Peruse research papers from the past 5 years for major IEEE or ACM pattern-recognition-related conferences such as CVPR or ICPR or related journals such as PAMI. (Most conferences from the past few years still have their program with paper titles online — such as here (rough place for a conference, by the way).  You can also use the ACM Portal or IEEE Digital Library through our library).

Your goal is to choose a current topic. You may choose from something more traditional such as a face recognizer, word recognizer, handwriting recognizer, etc., or you may choose from other more recent problems of consideration such as loading an image and retrieving visually similar images from Flickr. Choose a task that interests you.

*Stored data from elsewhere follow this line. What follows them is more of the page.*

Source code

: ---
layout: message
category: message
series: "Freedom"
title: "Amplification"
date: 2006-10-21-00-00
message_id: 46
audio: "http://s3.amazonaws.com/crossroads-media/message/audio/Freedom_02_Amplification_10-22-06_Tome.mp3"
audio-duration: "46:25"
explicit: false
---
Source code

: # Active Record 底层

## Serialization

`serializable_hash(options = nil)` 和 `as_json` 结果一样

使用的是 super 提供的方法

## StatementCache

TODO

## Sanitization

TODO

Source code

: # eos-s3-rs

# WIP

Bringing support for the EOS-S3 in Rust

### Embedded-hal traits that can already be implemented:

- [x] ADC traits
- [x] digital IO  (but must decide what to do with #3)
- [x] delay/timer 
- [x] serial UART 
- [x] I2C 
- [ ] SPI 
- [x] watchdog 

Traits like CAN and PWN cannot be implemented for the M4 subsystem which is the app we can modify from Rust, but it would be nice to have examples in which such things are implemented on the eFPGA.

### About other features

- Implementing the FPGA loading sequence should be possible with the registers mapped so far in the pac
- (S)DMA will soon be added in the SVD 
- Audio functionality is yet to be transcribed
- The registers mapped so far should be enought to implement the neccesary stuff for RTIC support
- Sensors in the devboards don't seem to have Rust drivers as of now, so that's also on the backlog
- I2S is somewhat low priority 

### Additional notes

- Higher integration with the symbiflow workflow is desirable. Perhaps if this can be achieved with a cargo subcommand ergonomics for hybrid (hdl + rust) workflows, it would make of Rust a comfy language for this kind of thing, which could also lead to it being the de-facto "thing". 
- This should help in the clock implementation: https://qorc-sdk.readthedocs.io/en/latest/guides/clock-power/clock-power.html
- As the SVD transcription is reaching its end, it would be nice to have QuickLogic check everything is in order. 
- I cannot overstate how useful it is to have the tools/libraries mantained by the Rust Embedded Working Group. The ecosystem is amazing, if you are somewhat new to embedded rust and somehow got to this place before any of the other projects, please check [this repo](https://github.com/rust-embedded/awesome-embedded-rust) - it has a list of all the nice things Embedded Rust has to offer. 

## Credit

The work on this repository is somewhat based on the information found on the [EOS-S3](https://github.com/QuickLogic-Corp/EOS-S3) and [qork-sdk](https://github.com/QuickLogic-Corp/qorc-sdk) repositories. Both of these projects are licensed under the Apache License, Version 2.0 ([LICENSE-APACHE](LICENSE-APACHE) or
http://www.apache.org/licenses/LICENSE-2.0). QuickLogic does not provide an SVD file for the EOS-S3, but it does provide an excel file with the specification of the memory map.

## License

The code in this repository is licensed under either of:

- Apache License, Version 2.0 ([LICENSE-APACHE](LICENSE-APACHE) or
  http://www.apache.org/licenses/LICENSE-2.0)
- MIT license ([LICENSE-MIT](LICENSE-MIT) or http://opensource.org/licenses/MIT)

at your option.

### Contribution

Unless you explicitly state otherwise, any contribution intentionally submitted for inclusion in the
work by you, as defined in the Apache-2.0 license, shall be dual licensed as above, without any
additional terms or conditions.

First, complete a brief proposal. This should include a brief statement on the following:

  • Topic to research, with at least one initial source.
  • Data set to use or collect for classification project.
  • Techniques to consider for classification project.

Email proposal on or before Mon., Nov. 16.

Second, for your project, complete the following:

  • 1) Obtain at least three recently published conference or journal papers as your initial sources.  You may, of course, use more.
  • 1) Read, analyze, and summarize the techniques used.
  • 1) Prepare a brief document and presentation concerning the work you researched.
  • 2) Obtain or collect a data set for a PR problem that interests you.
  • 2) Build a classifier-based system for your data.
  • 2) Prepare your data to present along with your research.

Graduate students should build their PR-system in a manner directly related to their researched topic. Undergraduates may choose separate current research topics and PR-systems if desired.

Due Thur., Dec. 10 at 7 p.m. (our final exam slot).

SVM and HMM

Continuing our adventure in abbreviated alphabet soup, we’ll be discussing SVMs (support vector machines) and HMMs (hidden Markov models). Here are some materials to read.

Support Vector Machines:
Read 5.11 in the Duda text.
There are several great tutorials online. One of my favorites is Steve Gunn’s.
You might also find the Wikipedia SVM entry useful.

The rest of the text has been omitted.